The Origin & Future of Landfill

Where does your trash go?

--

The U.S. produced 262.4 million tons of municipal solid waste in 2015, about 3.5 million tons more than in 2014.

Mount Everest made headlines recently — the Nepalese government just hauled 24,000 pounds of trash off the mountain, pulling back the curtain on what had become the world’s highest garbage dump.

The more trash we produce, the fewer places we have to put it. The EPA’s waste management hierarchy deems disposal the least preferred strategy: the ultimate goal is to recover as many resources from the waste stream as possible before resorting to disposal. Germany, for example, has the highest rate of garbage per capita, but recovers about 80% of it.

Image: www.epa.gov

In the U.S., trash generation has tripled since the 1960s, largely because of the proliferation of cheap packaging: styrofoam, plastic, aluminum cans. Whereas meat used to be carried away in paper, now it’s placed on a styrofoam tray and wrapped in plastic film. And much of this packaging, without thought, is tossed. It goes down a chute, inside a bin, onto a truck, and, eventually, into a landfill.

Since childhood, I’ve known landfills to be those elusive piles on the side of the highway that stink and are quickly forgotten. In Florida, we called them all ‘Mount Trashmore’.

But landfills are actually much more sophisticated, and complicated, than that. Understanding where they come from and how they work is the first step in repairing a broken system.

The Landfill is Born

In 1937, Fresco, California, opened the first sanitary landfill. Every day, local waste was trenched, compacted, and covered. Today, it’s a National Historic Landmark.

The modern landfill was created based on this model — but it would not proliferate for a few decades. Until the 1970s, trash went in manmade dumps, where it seeped into the ground and the water, turning into what’s known as ‘leachate’ and released enormous amounts of methane into the air. As we now know, this was an environmental disaster.

By 1965, the Solid Waste Disposal Act went into effect, creating a national office to tackle solid waste, and in 1976, Congress passed the Resource Conservation and Recovery Act, requiring facilities to line the dumps, collect leachate for proper disposal, and vent and burn the resulting methane.

According to Tom Szaky’s The Future of Packaging, things snowballed quickly.
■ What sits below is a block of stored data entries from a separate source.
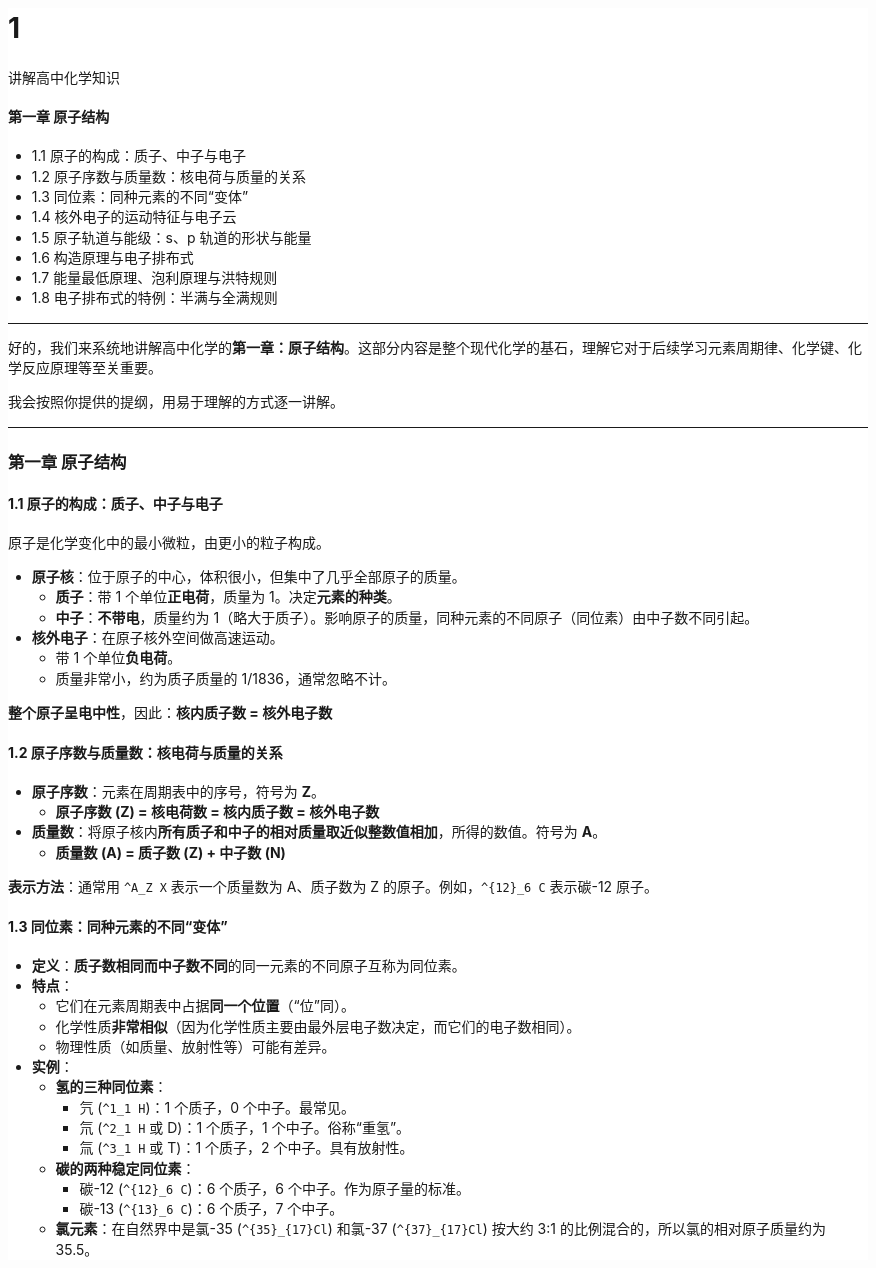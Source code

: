 # 1

讲解高中化学知识

#### **第一章 原子结构**

- 1.1 原子的构成：质子、中子与电子
- 1.2 原子序数与质量数：核电荷与质量的关系
- 1.3 同位素：同种元素的不同“变体”
- 1.4 核外电子的运动特征与电子云
- 1.5 原子轨道与能级：s、p 轨道的形状与能量
- 1.6 构造原理与电子排布式
- 1.7 能量最低原理、泡利原理与洪特规则
- 1.8 电子排布式的特例：半满与全满规则

---

好的，我们来系统地讲解高中化学的**第一章：原子结构**。这部分内容是整个现代化学的基石，理解它对于后续学习元素周期律、化学键、化学反应原理等至关重要。

我会按照你提供的提纲，用易于理解的方式逐一讲解。

---

### **第一章 原子结构**

#### **1.1 原子的构成：质子、中子与电子**

原子是化学变化中的最小微粒，由更小的粒子构成。

- **原子核**：位于原子的中心，体积很小，但集中了几乎全部原子的质量。
  - **质子**：带 1 个单位**正电荷**，质量为 1。决定**元素的种类**。
  - **中子**：**不带电**，质量约为 1（略大于质子）。影响原子的质量，同种元素的不同原子（同位素）由中子数不同引起。
- **核外电子**：在原子核外空间做高速运动。
  - 带 1 个单位**负电荷**。
  - 质量非常小，约为质子质量的 1/1836，通常忽略不计。

**整个原子呈电中性**，因此：**核内质子数 = 核外电子数**

#### **1.2 原子序数与质量数：核电荷与质量的关系**

- **原子序数**：元素在周期表中的序号，符号为 **Z**。
  - **原子序数 (Z) = 核电荷数 = 核内质子数 = 核外电子数**
- **质量数**：将原子核内**所有质子和中子的相对质量取近似整数值相加**，所得的数值。符号为 **A**。
  - **质量数 (A) = 质子数 (Z) + 中子数 (N)**

**表示方法**：通常用 `^A_Z X` 表示一个质量数为 A、质子数为 Z 的原子。例如，`^{12}_6 C` 表示碳-12 原子。

#### **1.3 同位素：同种元素的不同“变体”**

- **定义**：**质子数相同而中子数不同**的同一元素的不同原子互称为同位素。
- **特点**：
  - 它们在元素周期表中占据**同一个位置**（“位”同）。
  - 化学性质**非常相似**（因为化学性质主要由最外层电子数决定，而它们的电子数相同）。
  - 物理性质（如质量、放射性等）可能有差异。
- **实例**：
  - **氢的三种同位素**：
    - 氕 (`^1_1 H`)：1 个质子，0 个中子。最常见。
    - 氘 (`^2_1 H` 或 D)：1 个质子，1 个中子。俗称“重氢”。
    - 氚 (`^3_1 H` 或 T)：1 个质子，2 个中子。具有放射性。
  - **碳的两种稳定同位素**：
    - 碳-12 (`^{12}_6 C`)：6 个质子，6 个中子。作为原子量的标准。
    - 碳-13 (`^{13}_6 C`)：6 个质子，7 个中子。
  - **氯元素**：在自然界中是氯-35 (`^{35}_{17}Cl`) 和氯-37 (`^{37}_{17}Cl`) 按大约 3:1 的比例混合的，所以氯的相对原子质量约为 35.5。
“The next decade brought on what came to be known as the ‘landfill crisis of the 1980s,’ as a throwaway culture, major manufacturing of synthetic items (picture shiny exercise apparel, VHS tapes, and video game consoles), and dependence on linear disposal brought landfill use, which was inexpensive at the time, to a fever pitch. By the end of the eighties, landfills were either closing or massively increasing their rates.”

Here’s a look at the proliferation of landfills over the last century:

Image: www.CityLab.com

As the trends show, landfill sites consolidated and grew. In 1986, there were 7,683 dumps. In 2018, there were about 2,000 landfills.

Building, and Funding, a Landfill

“A private landfill sets its tipping fees based on competition and supply and demand; the more landfill area available, generally the lower the rates are going to be. For that reason, landfills in western states — where landfills are more numerous and customers less so — tend to charge less. Landfills in the northeast, by contrast, charge the highest rates in the country.

Building and managing a landfill properly is an expensive proposition. The process of building a new one can take decades. The proposal is followed by an environmental impact study that documents soil, bedrock, and water flows as well as how a landfill might impact wildlife. After securing permits and funds, the public votes.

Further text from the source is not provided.